A vaccine patent waiver won't necessarily increase supplies in developing countries, warns virologist Wolfgang Preiser
The US government this week expressed support for a global waiver on patent protections for coronavirus vaccines. The move sparked a stir among many experts and governments alike, who hoped the patent waiver could help expand global supplies of vaccines, as a devastating wave of the pandemic engulfs India, intensifying calls for rich countries tonarrow the gap with other poorer nations.
However, others are urging caution. Speaking to DW's Adrian Kriesch, Wolfgang Preiser, a virologist at the University of Stellenbosch in South Africa, says there is very little room for optimism in the short term, especially in developing countries.
DW: The US has announced plans to support the patent waiver for COVID vaccines. Do you think that will have an impact on vaccine distribution in African countries?
Wolfgang Preiser:I hope very much that it will have an impact, but not in the short term. I'm really wondering whether this will make a big difference when it comes to rolling out COVID-19 vaccinations across Africa. I just think the timelines needed, together with the need to have the appropriate facilities up and running at scale and at the relevant quality, is a is a big challenge.
Even America has had to shut down production facilities after hundreds of thousands of doses were messed up in the process. So, these are enormous challenges. And I just wonder about the world's capacity to upscale production of vaccines at short notice. But in the medium to long term, I hope [it is possible]. And if it is then still applicable beyond COVID-19, this may make a difference.
Are you saying the move will not create an impact even this year?
I am not a specialist when it comes to vaccine production. I just know that it is a very demanding process that needs to have many things in place — including skilled personnel and the appropriate facilities.
And we are already seeing that even some of the European manufacturers and Indian manufacturers that have these capacities are hampered by the US limiting the export of certain needed ingredients. So, it's a global challenge. It's immensely complicated. And I am not sure about the world's ability to scale up further and beyond what has been done already.

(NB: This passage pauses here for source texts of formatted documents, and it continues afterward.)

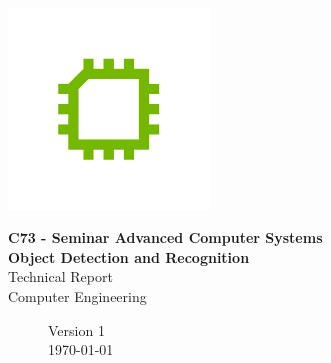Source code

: \documentclass[openany]{scrreprt}
\begin{document}
\begin{titlepage}
	\flushright
	\includegraphics[width=0.4\textwidth]{./data/CE_Logo.png}\par\vspace{0cm}
	\Large{\textbf{\textcolor{htwgrey}{C73 - Seminar Advanced Computer Systems}}}\\
	\Large{\textbf{\textcolor{htwgrey}{Object Detection and Recognition}}}\\
	\Large{\textcolor{htwgreen}{Technical Report}}\\
	\Large{\textcolor{htwgrey}{Computer Engineering}}\\
	\begin{figure}[b]
	\flushright
	Version 1 \ \\
	\today{}
	\end{figure}
\end{titlepage}

\tableofcontents

\newpage

%
%
%
%
%
%
%
%
%
%
%
%
\end{document}

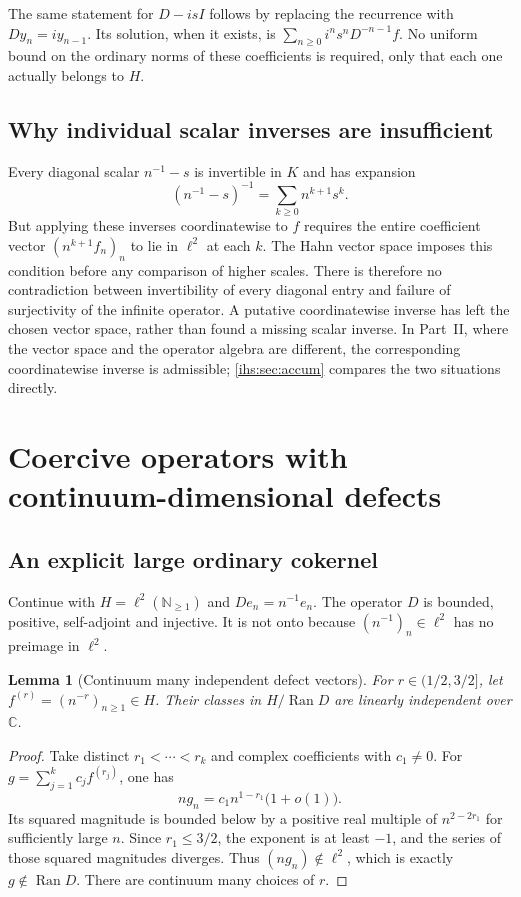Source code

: \documentclass[11pt,a4paper]{article}
\numberwithin{equation}{section}
\newtheorem{lemma}[lemma]{Lemma}
\theoremstyle{definition}
\theoremstyle{remark}
\newcommand{\C}{\mathbb C}
\newcommand{\N}{\mathbb N}
\newcommand{\K}{K}
\newcommand{\Ran}{\operatorname{Ran}}
\begin{document}
The same statement for $D-isI$ follows by replacing the recurrence with
$Dy_n=i y_{n-1}$. Its solution, when it exists, is
$\sum_{n\ge0}i^n s^nD^{-n-1}f$. No uniform bound on the ordinary norms of
these coefficients is required, only that each one actually belongs to $H$.

\subsection{Why individual scalar inverses are insufficient}\label{ihs:hh:sec:scalarinverses}
Every diagonal scalar $n^{-1}-s$ is invertible in $\K$ and has expansion
\[
 (n^{-1}-s)^{-1}=\sum_{k\ge0}n^{k+1}s^k.
\]
But applying these inverses coordinatewise to $f$ requires the entire
coefficient vector $(n^{k+1}f_n)_n$ to lie in $\ell^2$ at each $k$. The Hahn
vector space imposes this condition before any comparison of higher scales.
There is therefore no contradiction between invertibility of every diagonal
entry and failure of surjectivity of the infinite operator. A putative
coordinatewise inverse has left the chosen vector space, rather than found a
missing scalar inverse. In Part~II, where the vector space and
the operator algebra are different, the corresponding coordinatewise inverse
is admissible; \cref{ihs:sec:accum} compares the two situations directly.

\section{Coercive operators with continuum-dimensional defects}\label{ihs:hh:sec:coercive}

\subsection{An explicit large ordinary cokernel}\label{ihs:hh:sec:largecoker}
Continue with $H=\ell^2(\N_{\ge1})$ and $De_n=n^{-1}e_n$. The operator $D$ is
bounded, positive, self-adjoint and injective. It is not onto because
$(n^{-1})_n\in\ell^2$ has no preimage in $\ell^2$.

\begin{lemma}[Continuum many independent defect vectors]\label{ihs:hh:lem:continuum}
For $r\in(1/2,3/2]$, let $f^{(r)}=(n^{-r})_{n\ge1}\in H$. Their classes in
$H/\Ran D$ are linearly independent over $\C$.
\end{lemma}
\begin{proof}
Take distinct $r_1<\cdots<r_k$ and complex coefficients with $c_1\ne0$. For
$g=\sum_{j=1}^k c_j f^{(r_j)}$, one has
\[
 n g_n=c_1 n^{1-r_1}\bigl(1+o(1)\bigr).
\]
Its squared magnitude is bounded below by a positive real multiple of
$n^{2-2r_1}$ for sufficiently large $n$. Since $r_1\le3/2$, the exponent is
at least $-1$, and the series of those squared magnitudes diverges. Thus
$(n g_n)\notin\ell^2$, which is exactly $g\notin\Ran D$. There are continuum
many choices of $r$.
\end{proof}
\end{document}
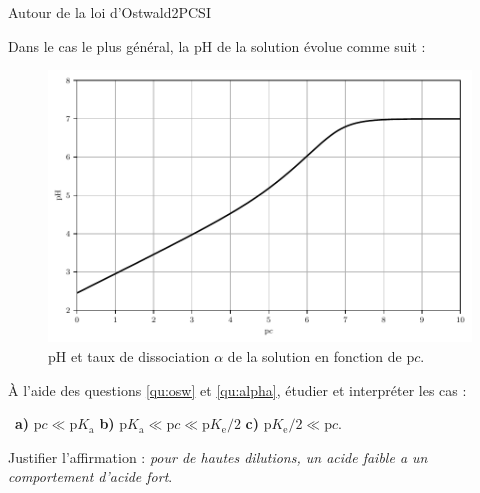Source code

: \begin{exercise}{Autour de la loi d'Ostwald}{2}{PCSI}
\begin{questions}
\begin{EnvUplevel}
    Dans le cas le plus général, la pH de la solution évolue comme suit : \vspace{-1em}
    \begin{figure}[H]
        \includegraphics[width=\linewidth]{chimie/pH/ostwald.pdf}\vspace{-.8em}
        \caption{pH et taux de dissociation $\alpha$ de la solution en fonction de p$c$.}
    \end{figure}
\end{EnvUplevel}

\question \`A l'aide des questions \ref{qu:osw} et \ref{qu:alpha}, étudier et interpréter les cas :

~\hfill \textbf{\sffamily a)} $\text{p}c \ll \text{p}K_\text{a}$ \hfill 
\textbf{\sffamily b)} $\text{p}K_\text{a} \ll \text{p}c \ll \text{p}K_\text{e}/2$ \hfill
\textbf{\sffamily c)} $ \text{p}K_\text{e}/2 \ll \text{p}c$. \hfill ~

\question Justifier l'affirmation : \textsl{pour de hautes dilutions, un acide faible a un comportement d'acide fort}.

\end{questions}
\end{exercise}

South Africa is one of the few African countries that has the capacity to produce vaccines. But even that doesn't mean that they are produced from scratch. Do you think that South Africa will prioritize vaccine production in a way that the country could eventually become self-reliant?
You know, it's a difficult subject, actually, the fact that vaccines are a difficult field for companies to invest in and to make a profit from. We have, in the past, had a shortage of tens of millions of doses of influenza vaccines after one out of a few production facilities experienced a contamination. We've run out of yellow fever vaccines when the stockpile was exhausted because the few manufacturers worldwide were not able to ramp up production sufficiently. So, it's not a new thing.
If I should look at the positive side of COVID-19, if there are any, maybe this is a wake-up call that Africa needs to invest [in vaccine production] — we also need to invest in times of peace. I mean, outside of pandemics when the public interest is less intense, including for politicians. Now we do see that we need to care and that it is important to have the capacity, when it is needed. But we don't know in advance when it will be needed.
As a medical virologist, I will advise that we should look a bit beyond the short-term prospect. Let's build a capacity that will take us safely through the future. And that, of course, also goes for relatively simple and cheap things like making masks and other protective items…Our present-day way of doing things, looking for the cheapest supplier and highly centralizing production of many important goods is not very robust. And it is not resilient in the face of global disruption as we are seeing with COVID-19.
Wolfgang Preiser is a virologist at the University of Stellenbosch in South Africa.
This interview has been edited and condensed for clarity.